Leafs approach 40th anniversary of last Cup win
Joe O'Connor, CanWest News Service
Published: Thursday, January 18, 2007
TORONTO - Eddie (the Entertainer) Shack was up to his old antics Wednesday at the NHL Hall of Fame in Toronto, drawing laughs from a smattering of old teammates, reporters and autograph seekers who turned out for a news conference promoting the gala dinner March 22 for the 1967 Stanley Cup champion Toronto Maple Leafs.
The Clown Prince, the cut-up, the head case in a hockey sweater, was arguably the most unprofessional professional player on the '67 Leafs roster.
Here was a squad stocked with button-down types such as Dave Keon, Red Kelly, Bobby Baun and George Armstrong.
Behind it was Punch Imlach, a disciple of old-school coaching tactics who played favourites, benched malcontents and readily traded away parts of a Toronto franchise that had won back-to-back-to-back Cups to start the 1960s if he felt they no longer fit.
And then there was Eddie Shack.
"You needed someone like Eddie," Ron Ellis said. "We had a team of chiselled veterans, and Eddie just had a way of keeping things light."
Ellis was terrified of Imlach.
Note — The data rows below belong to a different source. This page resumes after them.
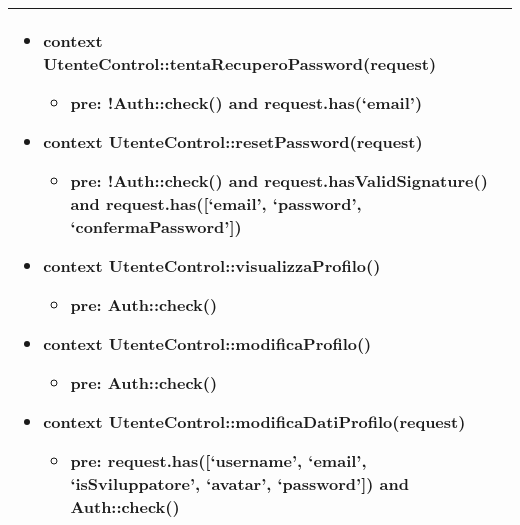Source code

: \begin{tabular}{|| l | p{28em} ||}
\begin{itemize}
	    \item \textbf{context} UtenteControl::tentaRecuperoPassword(request) 
		\begin{itemize}
			\item[ ] \textbf{pre:} !Auth::check() and request.has(‘email’)
		\end{itemize} 
	  
	    \item \textbf{context} UtenteControl::resetPassword(request) 
		\begin{itemize}
			\item[ ] \textbf{pre:} !Auth::check() and request.hasValidSignature() and request.has([‘email’, ‘password’, ‘confermaPassword’])
		\end{itemize} 
	  
	    \item \textbf{context} UtenteControl::visualizzaProfilo() 
		\begin{itemize}
			\item[ ] \textbf{pre:} Auth::check()
		\end{itemize} 
	  
	    \item \textbf{context} UtenteControl::modificaProfilo() 
		\begin{itemize}
			\item[ ] \textbf{pre:} Auth::check()
		\end{itemize} 
	  
	    \item \textbf{context} UtenteControl::modificaDatiProfilo(request) 
		\begin{itemize}
			\item[ ] \textbf{pre:} request.has([‘username’, ‘email’, ‘isSviluppatore’, ‘avatar’, ‘password’]) and Auth::check()
		\end{itemize} 
	\end{itemize}\\
	\hline
\end{tabular}

\newpage
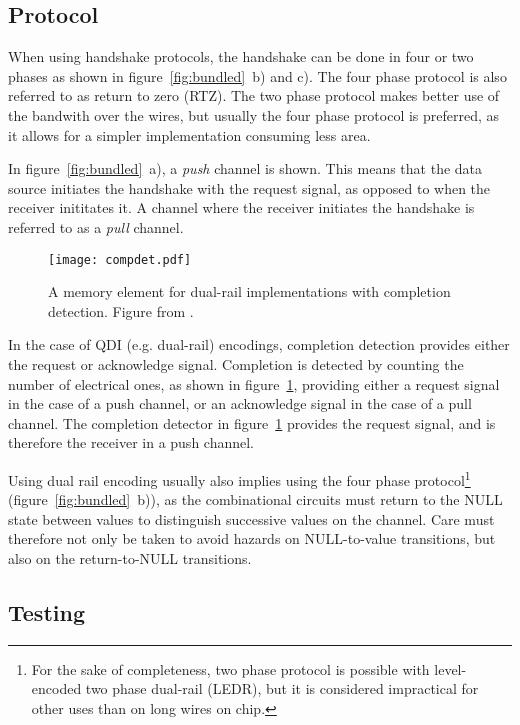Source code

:\subsection{Protocol}

When using handshake protocols, the handshake can be done in four or
two phases as shown in figure~\ref{fig:bundled}~b) and c). The four
phase protocol is also referred to as return to zero (RTZ). The two
phase protocol makes better use of the bandwith over the wires, but
usually the four phase protocol is preferred, as it allows for a
simpler implementation consuming less area.

In figure~\ref{fig:bundled}~a), a \emph{push} channel is shown. This
means that the data source initiates the handshake with the request
signal, as opposed to when the receiver inititates it. A channel where
the receiver initiates the handshake is referred to as a \emph{pull}
channel.

\begin{figure}[htbp]
  \centering
  \texttt{[image: compdet.pdf]}
  \caption{A memory element for dual-rail implementations with
    completion detection. Figure from \cite[pp. 21]{sparso}.}
  \label{fig:compdet}
\end{figure}

In the case of QDI (e.g. dual-rail) encodings, completion detection
provides either the request or acknowledge signal. Completion is
detected by counting the number of electrical ones, as shown in
figure~\ref{fig:compdet}, providing either a request signal in the
case of a push channel, or an acknowledge signal in the case of a pull
channel. The completion detector in figure~\ref{fig:compdet} provides
the request signal, and is therefore the receiver in a push channel.

Using dual rail encoding usually also implies using the four phase
protocol\footnote{For the sake of completeness, two phase protocol is
  possible with level-encoded two phase dual-rail (LEDR)\cite{ledr},
  but it is considered impractical for other uses than on long wires
  on chip.}  (figure~\ref{fig:bundled}~b)), as the combinational
circuits must return to the NULL state between values to distinguish
successive values on the channel. Care must therefore not only be
taken to avoid hazards on NULL-to-value transitions, but also on the
return-to-NULL transitions.


\subsection{Testing}


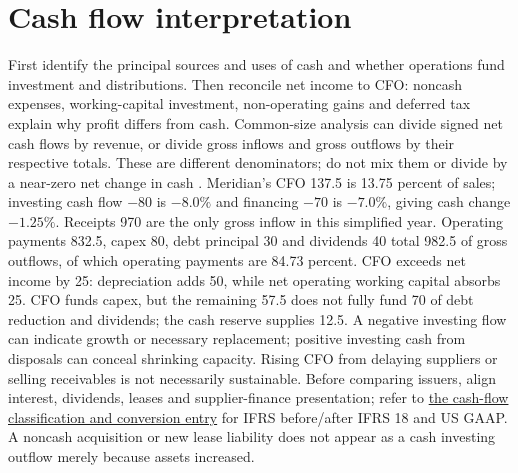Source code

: \section{Cash flow interpretation}

\begin{qfmethod}\label{meth:reported-common-size-cash-flows}
 First identify the principal sources and uses of cash and whether operations fund investment and distributions. Then reconcile net income to CFO: noncash expenses, working-capital investment, non-operating gains and deferred tax explain why profit differs from cash. Common-size analysis can divide signed net cash flows by revenue, or divide gross inflows and gross outflows by their respective totals. These are different denominators; do not mix them or divide by a near-zero net change in cash \citep[chap.~5, solutions~25--30, PDF pp.~187--188]{statement-analysis-workbook-2020}.
 Meridian's CFO 137.5 is 13.75 percent of sales; investing cash flow $-80$ is $-8.0\%$ and financing $-70$ is $-7.0\%$, giving cash change $-1.25\%$. Receipts 970 are the only gross inflow in this simplified year. Operating payments 832.5, capex 80, debt principal 30 and dividends 40 total 982.5 of gross outflows, of which operating payments are 84.73 percent. CFO exceeds net income by 25: depreciation adds 50, while net operating working capital absorbs 25. CFO funds capex, but the remaining 57.5 does not fully fund 70 of debt reduction and dividends; the cash reserve supplies 12.5.
 A negative investing flow can indicate growth or necessary replacement; positive investing cash from disposals can conceal shrinking capacity. Rising CFO from delaying suppliers or selling receivables is not necessarily sustainable. Before comparing issuers, align interest, dividends, leases and supplier-finance presentation; refer to \hyperref[meth:statement-linked-cash-flows]{the cash-flow classification and conversion entry} for IFRS before/after IFRS 18 and US GAAP. A noncash acquisition or new lease liability does not appear as a cash investing outflow merely because assets increased.
\end{qfmethod}

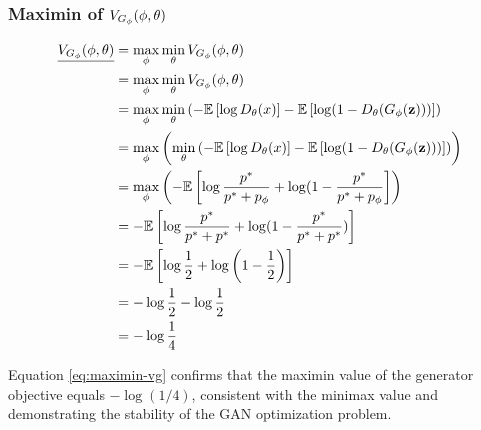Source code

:\subsubsection{Maximin of $V_{G_\phi}(\phi, \theta)$}
\label{sec:maximin-vg}
\begin{align}
  \underline{V_{G_\phi}(\phi, \theta)} & = \max_{\mathbf{\phi}} \min_{\mathbf{\theta}}V_{G_\phi}(\phi, \theta) \nonumber \\
                   & = \max_{\mathbf{\phi}}\min_{\mathbf{\theta}}V_{G_\phi}(\phi, \theta) \nonumber \\
                   & = \max_{\phi}\min_{\theta} \left(
                     -\mathbb{E}\left[\log{D_\theta(x)}\right] -
                     \mathbb{E}\left[\log(1 -
                     D_\theta(G_\phi(\mathbf{z})))\right] \right) \nonumber \\
                   & = \max_{\phi}\left(\min_{\theta} \left(
                     -\mathbb{E}\left[\log{D_\theta(x)}\right] -
                     \mathbb{E}\left[\log(1 -
                     D_\theta(G_\phi(\mathbf{z})))\right] \right)
                     \right) \nonumber \\
                   & = \max_{\phi}\left(
                     -\mathbb{E}\left[\log{p^*\over p^*+ p_{\phi}} +
                     \log(1 -
                     {p^* \over p^* + p_{\phi}}\right] \right) \nonumber \\
                   & =
                     -\mathbb{E}\left[\log{p^*\over p^*+ p^*} +
                     \log(1 -
                     {p^* \over p^* + p^*})\right] \nonumber \\
                  & = - \mathbb{E}\left[\log{1 \over 2} +
                    \log{\left(1 - {1 \over 2}\right)}\right] \nonumber \\
                  & = - \log{1 \over 2} - \log{1 \over 2} \nonumber \\
                  & = - \log{1 \over 4} \label{eq:maximin-vg}
\end{align}

Equation \ref{eq:maximin-vg} confirms that the maximin value of the generator objective equals $-\log(1/4)$, consistent with the minimax value and demonstrating the stability of the GAN optimization problem.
He addressed him as Coach Imlach or Mr. Imlach.
Shack called him Baldy and fired pucks at him during practice.
"Eddie could get away with it," Ellis said with a laugh. "I would have been benched. He just had a wonderful way about him."
It was a goofball persona Shack adopted while growing up in the tough nickel-mining, hockey-loving town of Sudbury.